### WHAT YOU HAVE TO DO
Of all the lines below, output only those starting at the one with "### Environment Variables" and ending at the one with "- TypeScript best practices", both ends included, exactly as written.

(Recorded data)
● ● ● ● ● ● ●
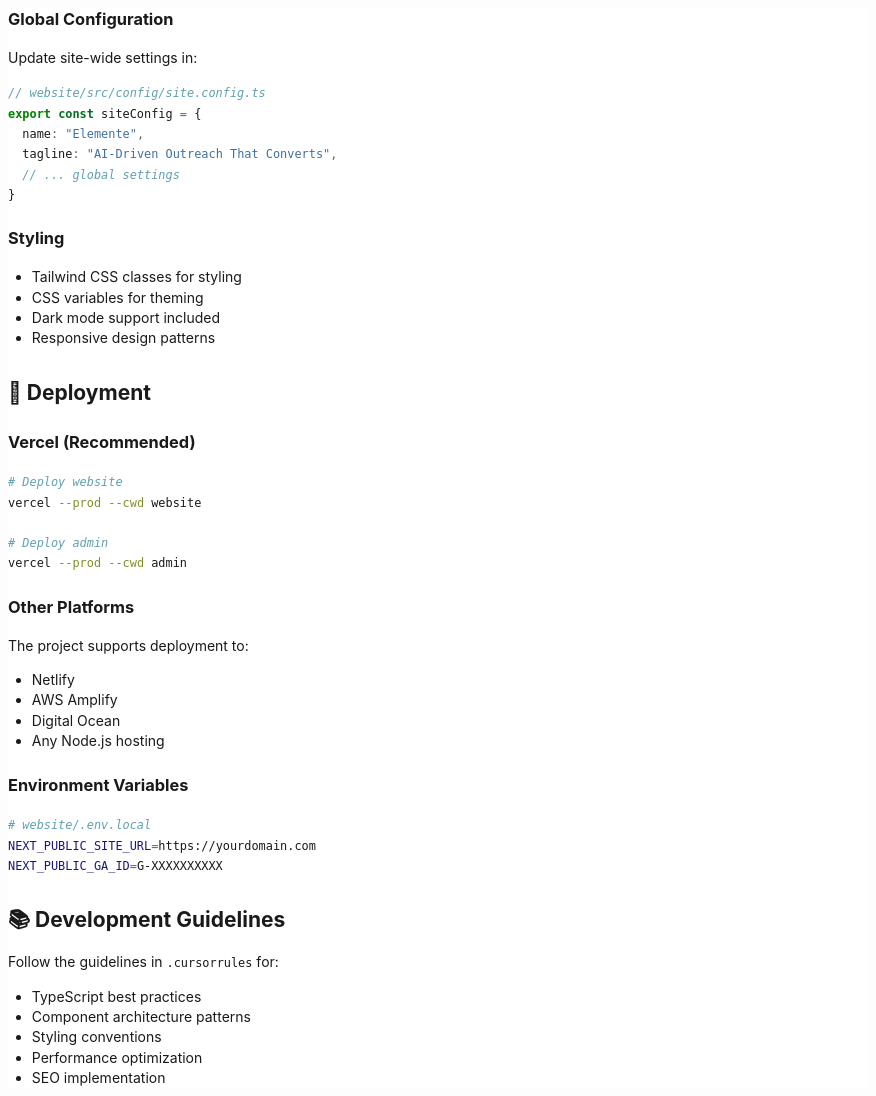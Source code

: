 ### Global Configuration
Update site-wide settings in:

```typescript
// website/src/config/site.config.ts
export const siteConfig = {
  name: "Elemente",
  tagline: "AI-Driven Outreach That Converts",
  // ... global settings
}
```

### Styling
- Tailwind CSS classes for styling
- CSS variables for theming
- Dark mode support included
- Responsive design patterns

## 🚀 Deployment

### Vercel (Recommended)
```bash
# Deploy website
vercel --prod --cwd website

# Deploy admin  
vercel --prod --cwd admin
```

### Other Platforms
The project supports deployment to:
- Netlify
- AWS Amplify  
- Digital Ocean
- Any Node.js hosting

### Environment Variables
```bash
# website/.env.local
NEXT_PUBLIC_SITE_URL=https://yourdomain.com
NEXT_PUBLIC_GA_ID=G-XXXXXXXXXX
```

## 📚 Development Guidelines

Follow the guidelines in `.cursorrules` for:
- TypeScript best practices
- Component architecture patterns
- Styling conventions
- Performance optimization
- SEO implementation
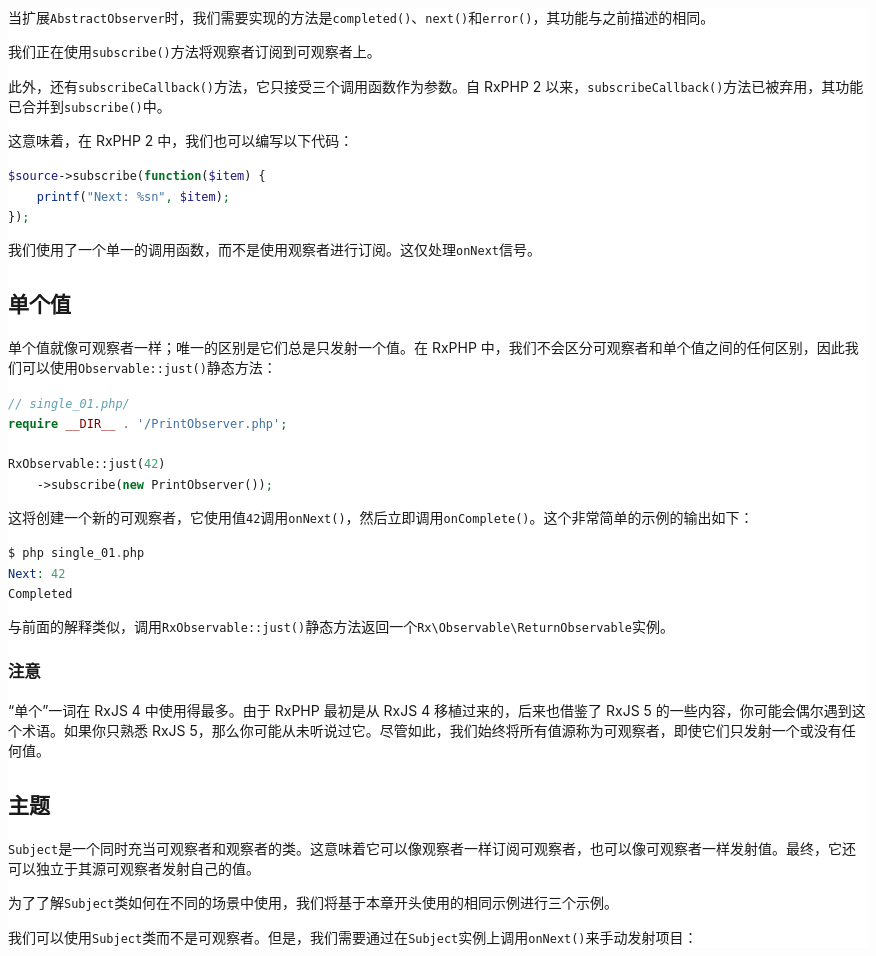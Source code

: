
 ```php

```

当扩展`AbstractObserver`时，我们需要实现的方法是`completed()`、`next()`和`error()`，其功能与之前描述的相同。

我们正在使用`subscribe()`方法将观察者订阅到可观察者上。

此外，还有`subscribeCallback()`方法，它只接受三个调用函数作为参数。自 RxPHP 2 以来，`subscribeCallback()`方法已被弃用，其功能已合并到`subscribe()`中。

这意味着，在 RxPHP 2 中，我们也可以编写以下代码：

```php
$source->subscribe(function($item) { 
    printf("Next: %sn", $item); 
}); 

```

我们使用了一个单一的调用函数，而不是使用观察者进行订阅。这仅处理`onNext`信号。

## 单个值

单个值就像可观察者一样；唯一的区别是它们总是只发射一个值。在 RxPHP 中，我们不会区分可观察者和单个值之间的任何区别，因此我们可以使用`Observable::just()`静态方法：

```php
// single_01.php/ 
require __DIR__ . '/PrintObserver.php'; 

RxObservable::just(42) 
    ->subscribe(new PrintObserver()); 

```

这将创建一个新的可观察者，它使用值`42`调用`onNext()`，然后立即调用`onComplete()`。这个非常简单的示例的输出如下：

```php
$ php single_01.php
Next: 42
Completed

```

与前面的解释类似，调用`RxObservable::just()`静态方法返回一个`Rx\Observable\ReturnObservable`实例。

### 注意

“单个”一词在 RxJS 4 中使用得最多。由于 RxPHP 最初是从 RxJS 4 移植过来的，后来也借鉴了 RxJS 5 的一些内容，你可能会偶尔遇到这个术语。如果你只熟悉 RxJS 5，那么你可能从未听说过它。尽管如此，我们始终将所有值源称为可观察者，即使它们只发射一个或没有任何值。

## 主题

`Subject`是一个同时充当可观察者和观察者的类。这意味着它可以像观察者一样订阅可观察者，也可以像可观察者一样发射值。最终，它还可以独立于其源可观察者发射自己的值。

为了了解`Subject`类如何在不同的场景中使用，我们将基于本章开头使用的相同示例进行三个示例。

我们可以使用`Subject`类而不是可观察者。但是，我们需要通过在`Subject`实例上调用`onNext()`来手动发射项目：
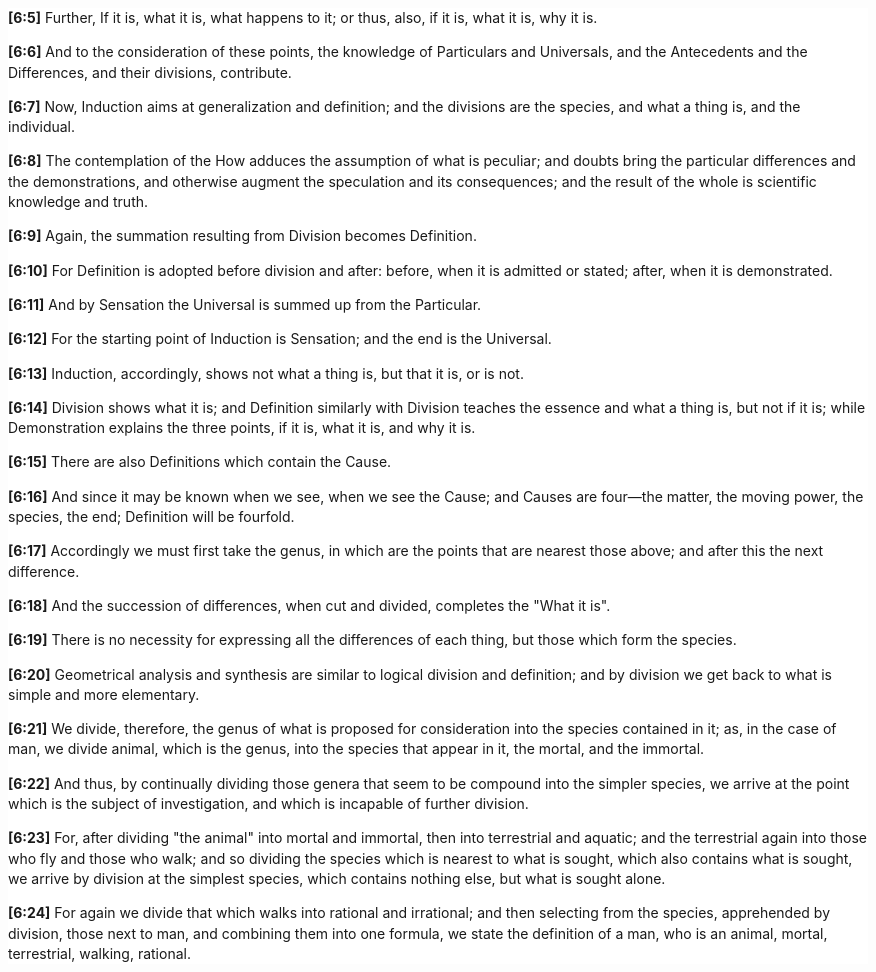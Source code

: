 **[6:5]** Further, If it is, what it is, what happens to it; or thus, also, if it is, what it is, why it is.

**[6:6]** And to the consideration of these points, the knowledge of Particulars and Universals, and the Antecedents and the Differences, and their divisions, contribute.

**[6:7]** Now, Induction aims at generalization and definition; and the divisions are the species, and what a thing is, and the individual.

**[6:8]** The contemplation of the How adduces the assumption of what is peculiar; and doubts bring the particular differences and the demonstrations, and otherwise augment the speculation and its consequences; and the result of the whole is scientific knowledge and truth.

**[6:9]** Again, the summation resulting from Division becomes Definition.

**[6:10]** For Definition is adopted before division and after: before, when it is admitted or stated; after, when it is demonstrated.

**[6:11]** And by Sensation the Universal is summed up from the Particular.

**[6:12]** For the starting point of Induction is Sensation; and the end is the Universal.

**[6:13]** Induction, accordingly, shows not what a thing is, but that it is, or is not.

**[6:14]** Division shows what it is; and Definition similarly with Division teaches the essence and what a thing is, but not if it is; while Demonstration explains the three points, if it is, what it is, and why it is.

**[6:15]** There are also Definitions which contain the Cause.

**[6:16]** And since it may be known when we see, when we see the Cause; and Causes are four—the matter, the moving power, the species, the end; Definition will be fourfold.

**[6:17]** Accordingly we must first take the genus, in which are the points that are nearest those above; and after this the next difference.

**[6:18]** And the succession of differences, when cut and divided, completes the "What it is".

**[6:19]** There is no necessity for expressing all the differences of each thing, but those which form the species.

**[6:20]** Geometrical analysis and synthesis are similar to logical division and definition; and by division we get back to what is simple and more elementary.

**[6:21]** We divide, therefore, the genus of what is proposed for consideration into the species contained in it; as, in the case of man, we divide animal, which is the genus, into the species that appear in it, the mortal, and the immortal.

**[6:22]** And thus, by continually dividing those genera that seem to be compound into the simpler species, we arrive at the point which is the subject of investigation, and which is incapable of further division.

**[6:23]** For, after dividing "the animal" into mortal and immortal, then into terrestrial and aquatic; and the terrestrial again into those who fly and those who walk; and so dividing the species which is nearest to what is sought, which also contains what is sought, we arrive by division at the simplest species, which contains nothing else, but what is sought alone.

**[6:24]** For again we divide that which walks into rational and irrational; and then selecting from the species, apprehended by division, those next to man, and combining them into one formula, we state the definition of a man, who is an animal, mortal, terrestrial, walking, rational.
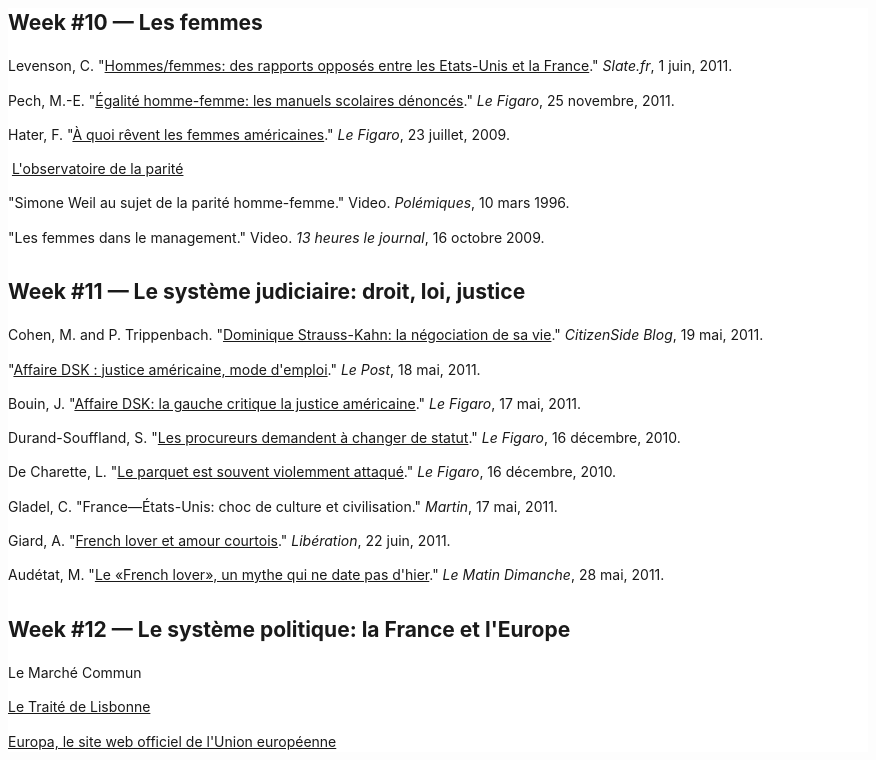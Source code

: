 ## Week #10 — Les femmes

Levenson, C. "[Hommes/femmes: des rapports opposés entre les Etats-Unis et la France](http://www.slate.fr/story/38941/france-etats-unis-seuils-tolerance-sexisme)." *Slate.fr*, 1 juin, 2011.

Pech, M.-E. "[Égalité homme-femme: les manuels scolaires dénoncés](http://www.lefigaro.fr/actualite-france/2011/11/24/01016-20111124ARTFIG00757-egalite-homme-femme-les-manuels-scolaires-denonces.php)." *Le Figaro*, 25 novembre, 2011.

Hater, F. "[À quoi rêvent les femmes américaines](http://www.lefigaro.fr/voyages/2009/07/23/03007-20090723ARTFIG00530--quoi-revent-les-femmes-americaines-.php)." *Le Figaro*, 23 juillet, 2009.

 [L'observatoire de la parité](https://web.archive.org/web/20130401093943/http://www.observatoire-parite.gouv.fr/)

"Simone Weil au sujet de la parité homme-femme." Video. *Polémiques*, 10 mars 1996.

"Les femmes dans le management." Video. *13 heures le journal*, 16 octobre 2009.

## Week #11 — Le système judiciaire: droit, loi, justice

Cohen, M. and P. Trippenbach. "[Dominique Strauss-Kahn: la négociation de sa vie](https://web.archive.org/web/20111122013513/http://blog.citizenside.com/2011/05/19/dominique-strauss-kahn-dans-la-bataille-judiciaire/)." *CitizenSide Blog*, 19 mai, 2011.

"[Affaire DSK : justice américaine, mode d'emploi](http://archives-lepost.huffingtonpost.fr/article/2011/05/16/2496423_affaire-dsk-justice-americaine-mode-d-emploi.html)." *Le Post*, 18 mai, 2011.

Bouin, J. "[Affaire DSK: la gauche critique la justice américaine](http://www.lefigaro.fr/politique/2011/05/17/01002-20110517ARTFIG00459-affaire-dsk-la-justice-americaine-cible-de-la-gauche.php)." *Le Figaro*, 17 mai, 2011.

Durand-Souffland, S. "[Les procureurs demandent à changer de statut](http://www.lefigaro.fr/actualite-france/2010/12/16/01016-20101216ARTFIG00729-les-procureurs-demandent-a-changer-destatut.php)." *Le Figaro*, 16 décembre, 2010.

De Charette, L. "[Le parquet est souvent violemment attaqué](http://www.lefigaro.fr/actualite-france/2010/12/16/01016-20101216ARTFIG00637-le-parquet-est-souvent-violemment-attaque.php)." *Le Figaro*, 16 décembre, 2010.

Gladel, C. "France—États-Unis: choc de culture et civilisation." *Martin*, 17 mai, 2011.

Giard, A. "[French lover et amour courtois](https://www.liberation.fr/debats/2011/06/22/french-lover-et-amour-courtois_1811943/)." *Libération*, 22 juin, 2011.

Audétat, M. "[Le «French lover», un mythe qui ne date pas d'hier](http://article.wn.com/view/2011/05/28/Le_French_lover_un_mythe_qui_ne_date_pas_d_hier/#/related_news)." *Le Matin Dimanche*, 28 mai, 2011.

## Week #12 — Le système politique: la France et l'Europe

Le Marché Commun

[Le Traité de Lisbonne](http://fr.wikipedia.org/wiki/Trait%C3%A9_de_Lisbonne)

[Europa, le site web officiel de l'Union européenne](http://europa.eu/index_fr.htm)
● ● ● ● ● ● ●
### ANSWER SECTION
### Environment Variables
```bash
# website/.env.local
NEXT_PUBLIC_SITE_URL=https://yourdomain.com
NEXT_PUBLIC_GA_ID=G-XXXXXXXXXX
```

## 📚 Development Guidelines

Follow the guidelines in `.cursorrules` for:
- TypeScript best practices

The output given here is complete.